**EXERCISE DETAILS:**
Report the lines of the data below that contain the string "with".

(Collected data)
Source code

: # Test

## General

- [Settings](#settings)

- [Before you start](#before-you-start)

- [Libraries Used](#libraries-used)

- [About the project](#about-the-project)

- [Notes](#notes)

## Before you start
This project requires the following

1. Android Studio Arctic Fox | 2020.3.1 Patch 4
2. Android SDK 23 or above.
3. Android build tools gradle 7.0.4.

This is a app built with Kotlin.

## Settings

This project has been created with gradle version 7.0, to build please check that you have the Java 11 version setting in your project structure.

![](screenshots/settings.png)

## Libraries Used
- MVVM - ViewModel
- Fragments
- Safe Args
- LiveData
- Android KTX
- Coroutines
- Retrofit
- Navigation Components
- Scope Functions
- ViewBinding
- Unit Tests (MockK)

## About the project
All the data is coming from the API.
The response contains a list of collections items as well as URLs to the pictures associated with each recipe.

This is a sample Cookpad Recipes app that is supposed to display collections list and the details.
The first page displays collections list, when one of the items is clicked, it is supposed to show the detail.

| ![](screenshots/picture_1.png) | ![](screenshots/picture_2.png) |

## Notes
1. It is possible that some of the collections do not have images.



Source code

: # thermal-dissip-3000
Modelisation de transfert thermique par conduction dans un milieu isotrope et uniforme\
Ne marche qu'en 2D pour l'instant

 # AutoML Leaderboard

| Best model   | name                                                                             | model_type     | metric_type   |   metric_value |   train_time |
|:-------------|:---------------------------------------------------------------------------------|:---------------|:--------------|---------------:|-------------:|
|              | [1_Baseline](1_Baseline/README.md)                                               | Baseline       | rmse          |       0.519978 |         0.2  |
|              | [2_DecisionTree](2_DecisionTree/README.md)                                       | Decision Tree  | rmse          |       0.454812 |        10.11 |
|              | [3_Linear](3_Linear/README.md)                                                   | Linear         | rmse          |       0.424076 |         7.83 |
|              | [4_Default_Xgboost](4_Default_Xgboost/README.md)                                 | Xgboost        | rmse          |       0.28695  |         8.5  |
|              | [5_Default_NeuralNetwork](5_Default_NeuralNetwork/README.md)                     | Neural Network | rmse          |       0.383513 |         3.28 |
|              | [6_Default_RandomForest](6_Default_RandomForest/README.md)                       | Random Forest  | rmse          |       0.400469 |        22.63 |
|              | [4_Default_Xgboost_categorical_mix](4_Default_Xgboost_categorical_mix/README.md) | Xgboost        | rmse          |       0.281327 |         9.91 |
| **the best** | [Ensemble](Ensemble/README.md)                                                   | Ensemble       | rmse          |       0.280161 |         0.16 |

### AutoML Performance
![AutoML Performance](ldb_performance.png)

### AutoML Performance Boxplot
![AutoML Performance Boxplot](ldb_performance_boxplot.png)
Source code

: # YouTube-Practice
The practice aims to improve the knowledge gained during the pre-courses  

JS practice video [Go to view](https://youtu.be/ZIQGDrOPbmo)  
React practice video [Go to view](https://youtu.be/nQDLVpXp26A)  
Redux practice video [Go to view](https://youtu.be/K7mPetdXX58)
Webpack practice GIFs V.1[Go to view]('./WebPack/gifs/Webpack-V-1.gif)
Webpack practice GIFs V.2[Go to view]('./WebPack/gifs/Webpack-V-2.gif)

**EXERCISE RESPONSE:**
This is a app built with Kotlin.
This project has been created with gradle version 7.0, to build please check that you have the Java 11 version setting in your project structure.
The response contains a list of collections items as well as URLs to the pictures associated with each recipe.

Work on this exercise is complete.